INPUT RECORDS →
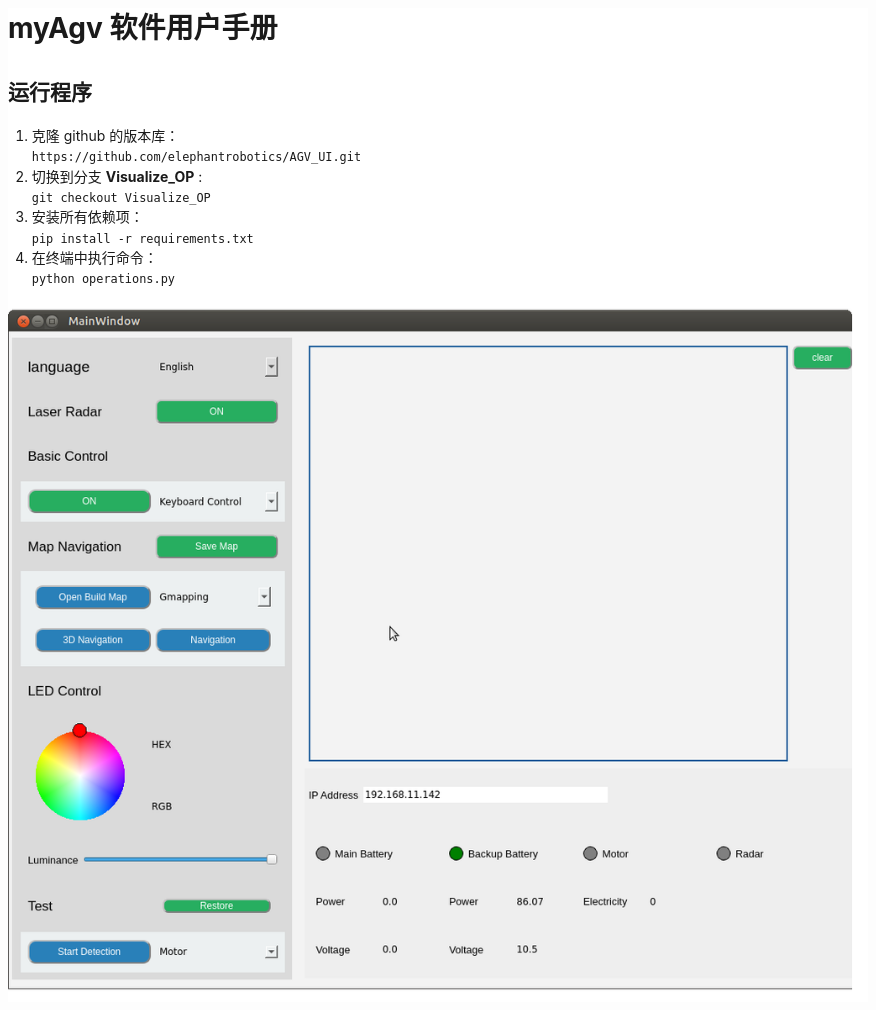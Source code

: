 # myAgv 软件用户手册

## 运行程序

1. 克隆 github 的版本库：  
   `https://github.com/elephantrobotics/AGV_UI.git`
2. 切换到分支 **Visualize_OP** :  
   `git checkout Visualize_OP`
3. 安装所有依赖项：  
   `pip install -r requirements.txt`
4. 在终端中执行命令：  
   `python operations.py`

![Softeware Page](../../../resources/5-BasicApplication/5.2/5.2.3/software_page_en.png "Software Page")
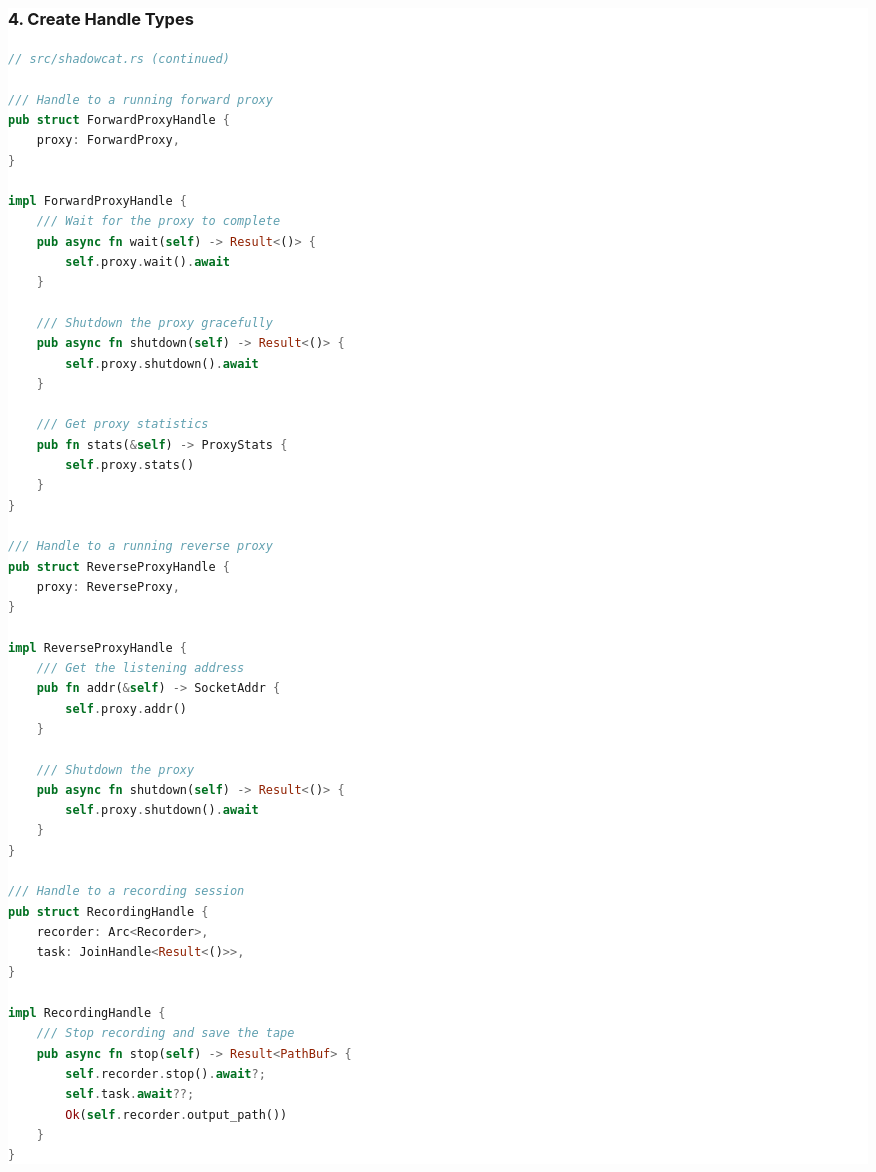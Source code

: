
 ```rust
```

### 4. Create Handle Types
```rust
// src/shadowcat.rs (continued)

/// Handle to a running forward proxy
pub struct ForwardProxyHandle {
    proxy: ForwardProxy,
}

impl ForwardProxyHandle {
    /// Wait for the proxy to complete
    pub async fn wait(self) -> Result<()> {
        self.proxy.wait().await
    }
    
    /// Shutdown the proxy gracefully
    pub async fn shutdown(self) -> Result<()> {
        self.proxy.shutdown().await
    }
    
    /// Get proxy statistics
    pub fn stats(&self) -> ProxyStats {
        self.proxy.stats()
    }
}

/// Handle to a running reverse proxy
pub struct ReverseProxyHandle {
    proxy: ReverseProxy,
}

impl ReverseProxyHandle {
    /// Get the listening address
    pub fn addr(&self) -> SocketAddr {
        self.proxy.addr()
    }
    
    /// Shutdown the proxy
    pub async fn shutdown(self) -> Result<()> {
        self.proxy.shutdown().await
    }
}

/// Handle to a recording session
pub struct RecordingHandle {
    recorder: Arc<Recorder>,
    task: JoinHandle<Result<()>>,
}

impl RecordingHandle {
    /// Stop recording and save the tape
    pub async fn stop(self) -> Result<PathBuf> {
        self.recorder.stop().await?;
        self.task.await??;
        Ok(self.recorder.output_path())
    }
}
```

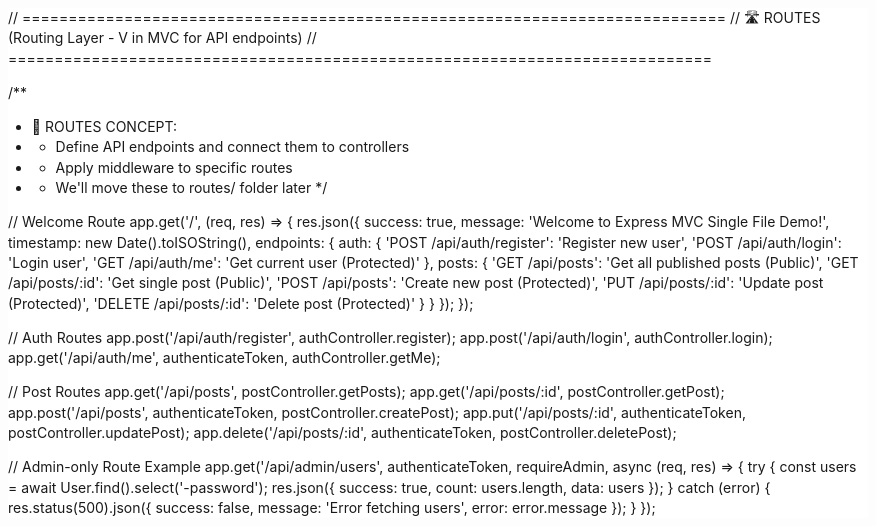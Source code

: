 // ============================================================================
// 🛣️ ROUTES (Routing Layer - V in MVC for API endpoints)
// ============================================================================

/**
 * 📝 ROUTES CONCEPT:
 * - Define API endpoints and connect them to controllers
 * - Apply middleware to specific routes
 * - We'll move these to routes/ folder later
 */

// Welcome Route
app.get('/', (req, res) => {
    res.json({
        success: true,
        message: 'Welcome to Express MVC Single File Demo!',
        timestamp: new Date().toISOString(),
        endpoints: {
            auth: {
                'POST /api/auth/register': 'Register new user',
                'POST /api/auth/login': 'Login user',
                'GET /api/auth/me': 'Get current user (Protected)'
            },
            posts: {
                'GET /api/posts': 'Get all published posts (Public)',
                'GET /api/posts/:id': 'Get single post (Public)',
                'POST /api/posts': 'Create new post (Protected)',
                'PUT /api/posts/:id': 'Update post (Protected)',
                'DELETE /api/posts/:id': 'Delete post (Protected)'
            }
        }
    });
});

// Auth Routes
app.post('/api/auth/register', authController.register);
app.post('/api/auth/login', authController.login);
app.get('/api/auth/me', authenticateToken, authController.getMe);

// Post Routes
app.get('/api/posts', postController.getPosts);
app.get('/api/posts/:id', postController.getPost);
app.post('/api/posts', authenticateToken, postController.createPost);
app.put('/api/posts/:id', authenticateToken, postController.updatePost);
app.delete('/api/posts/:id', authenticateToken, postController.deletePost);

// Admin-only Route Example
app.get('/api/admin/users', authenticateToken, requireAdmin, async (req, res) => {
    try {
        const users = await User.find().select('-password');
        res.json({
            success: true,
            count: users.length,
            data: users
        });
    } catch (error) {
        res.status(500).json({
            success: false,
            message: 'Error fetching users',
            error: error.message
        });
    }
});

WORK ITEM →
Find how many lines of the entries include the word "json". The number is the entire reply.

SOLVED PROBLEM →
3